**REQUIREMENT:** Look through the data below for the line with "# Daftar jumlah thread yang digunakan", and transcribe it exactly together with each line after it up to and including the line with "where \(\Ph\) denotes". Give nothing else.

========

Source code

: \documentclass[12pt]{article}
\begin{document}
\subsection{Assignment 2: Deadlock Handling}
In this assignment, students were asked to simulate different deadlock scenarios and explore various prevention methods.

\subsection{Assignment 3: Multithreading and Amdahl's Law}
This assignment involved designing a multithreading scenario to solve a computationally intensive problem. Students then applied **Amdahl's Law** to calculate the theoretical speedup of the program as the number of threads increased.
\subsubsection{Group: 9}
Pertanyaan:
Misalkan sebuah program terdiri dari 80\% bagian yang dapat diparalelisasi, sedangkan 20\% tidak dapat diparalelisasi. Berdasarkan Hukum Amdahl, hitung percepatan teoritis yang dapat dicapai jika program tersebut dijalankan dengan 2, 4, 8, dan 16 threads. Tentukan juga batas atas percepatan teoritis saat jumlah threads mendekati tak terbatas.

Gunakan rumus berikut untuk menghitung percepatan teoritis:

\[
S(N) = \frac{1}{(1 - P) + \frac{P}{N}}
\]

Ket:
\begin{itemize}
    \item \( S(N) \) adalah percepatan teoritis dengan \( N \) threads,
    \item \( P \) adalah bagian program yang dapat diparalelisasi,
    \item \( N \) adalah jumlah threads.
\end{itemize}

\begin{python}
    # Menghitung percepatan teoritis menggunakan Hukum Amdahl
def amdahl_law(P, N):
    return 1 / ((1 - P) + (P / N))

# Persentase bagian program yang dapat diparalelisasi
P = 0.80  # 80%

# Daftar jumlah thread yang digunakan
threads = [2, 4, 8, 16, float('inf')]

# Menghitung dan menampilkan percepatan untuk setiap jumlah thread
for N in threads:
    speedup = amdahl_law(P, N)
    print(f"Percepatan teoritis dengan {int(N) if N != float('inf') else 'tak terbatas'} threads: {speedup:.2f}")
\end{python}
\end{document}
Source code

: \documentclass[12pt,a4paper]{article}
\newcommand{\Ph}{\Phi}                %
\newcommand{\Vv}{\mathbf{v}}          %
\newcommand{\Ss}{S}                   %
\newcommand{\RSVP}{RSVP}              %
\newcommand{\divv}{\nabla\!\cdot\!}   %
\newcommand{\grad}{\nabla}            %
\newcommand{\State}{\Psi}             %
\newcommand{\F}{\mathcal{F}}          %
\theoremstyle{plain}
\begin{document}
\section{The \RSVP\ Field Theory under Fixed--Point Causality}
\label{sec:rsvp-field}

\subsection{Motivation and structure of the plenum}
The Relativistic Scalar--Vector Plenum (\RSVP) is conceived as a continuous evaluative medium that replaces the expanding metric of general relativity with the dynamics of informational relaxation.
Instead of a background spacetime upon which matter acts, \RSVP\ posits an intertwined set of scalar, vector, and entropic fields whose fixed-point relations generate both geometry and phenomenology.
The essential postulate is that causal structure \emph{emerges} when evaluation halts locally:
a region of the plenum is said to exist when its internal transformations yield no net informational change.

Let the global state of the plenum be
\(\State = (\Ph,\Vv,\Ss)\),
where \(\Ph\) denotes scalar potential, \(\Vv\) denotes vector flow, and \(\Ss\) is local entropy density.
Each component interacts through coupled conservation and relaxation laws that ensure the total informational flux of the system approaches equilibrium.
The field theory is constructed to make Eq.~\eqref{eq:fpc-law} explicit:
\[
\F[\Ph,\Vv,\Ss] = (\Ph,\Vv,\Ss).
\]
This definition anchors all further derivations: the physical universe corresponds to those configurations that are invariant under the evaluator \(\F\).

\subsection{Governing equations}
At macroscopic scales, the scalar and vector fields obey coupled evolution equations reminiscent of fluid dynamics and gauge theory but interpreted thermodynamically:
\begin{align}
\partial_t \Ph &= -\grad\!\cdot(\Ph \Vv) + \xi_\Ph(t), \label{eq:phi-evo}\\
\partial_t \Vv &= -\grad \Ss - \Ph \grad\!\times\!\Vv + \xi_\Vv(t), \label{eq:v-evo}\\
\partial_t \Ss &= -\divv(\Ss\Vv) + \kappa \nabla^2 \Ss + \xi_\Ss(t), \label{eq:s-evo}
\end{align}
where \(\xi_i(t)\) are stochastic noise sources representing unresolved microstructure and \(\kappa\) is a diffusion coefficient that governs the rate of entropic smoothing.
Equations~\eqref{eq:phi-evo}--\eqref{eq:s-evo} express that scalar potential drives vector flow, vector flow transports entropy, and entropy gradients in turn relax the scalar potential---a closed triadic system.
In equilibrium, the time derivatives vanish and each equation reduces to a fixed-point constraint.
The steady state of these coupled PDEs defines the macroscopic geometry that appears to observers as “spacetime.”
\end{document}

========

**WRITTEN RESPONSE:**
# Daftar jumlah thread yang digunakan
threads = [2, 4, 8, 16, float('inf')]

# Menghitung dan menampilkan percepatan untuk setiap jumlah thread
for N in threads:
    speedup = amdahl_law(P, N)
    print(f"Percepatan teoritis dengan {int(N) if N != float('inf') else 'tak terbatas'} threads: {speedup:.2f}")
\end{python}
\end{document}
Source code

: \documentclass[12pt,a4paper]{article}
\newcommand{\Ph}{\Phi}                %
\newcommand{\Vv}{\mathbf{v}}          %
\newcommand{\Ss}{S}                   %
\newcommand{\RSVP}{RSVP}              %
\newcommand{\divv}{\nabla\!\cdot\!}   %
\newcommand{\grad}{\nabla}            %
\newcommand{\State}{\Psi}             %
\newcommand{\F}{\mathcal{F}}          %
\theoremstyle{plain}
\begin{document}
\section{The \RSVP\ Field Theory under Fixed--Point Causality}
\label{sec:rsvp-field}

\subsection{Motivation and structure of the plenum}
The Relativistic Scalar--Vector Plenum (\RSVP) is conceived as a continuous evaluative medium that replaces the expanding metric of general relativity with the dynamics of informational relaxation.
Instead of a background spacetime upon which matter acts, \RSVP\ posits an intertwined set of scalar, vector, and entropic fields whose fixed-point relations generate both geometry and phenomenology.
The essential postulate is that causal structure \emph{emerges} when evaluation halts locally:
a region of the plenum is said to exist when its internal transformations yield no net informational change.

Let the global state of the plenum be
\(\State = (\Ph,\Vv,\Ss)\),
where \(\Ph\) denotes scalar potential, \(\Vv\) denotes vector flow, and \(\Ss\) is local entropy density.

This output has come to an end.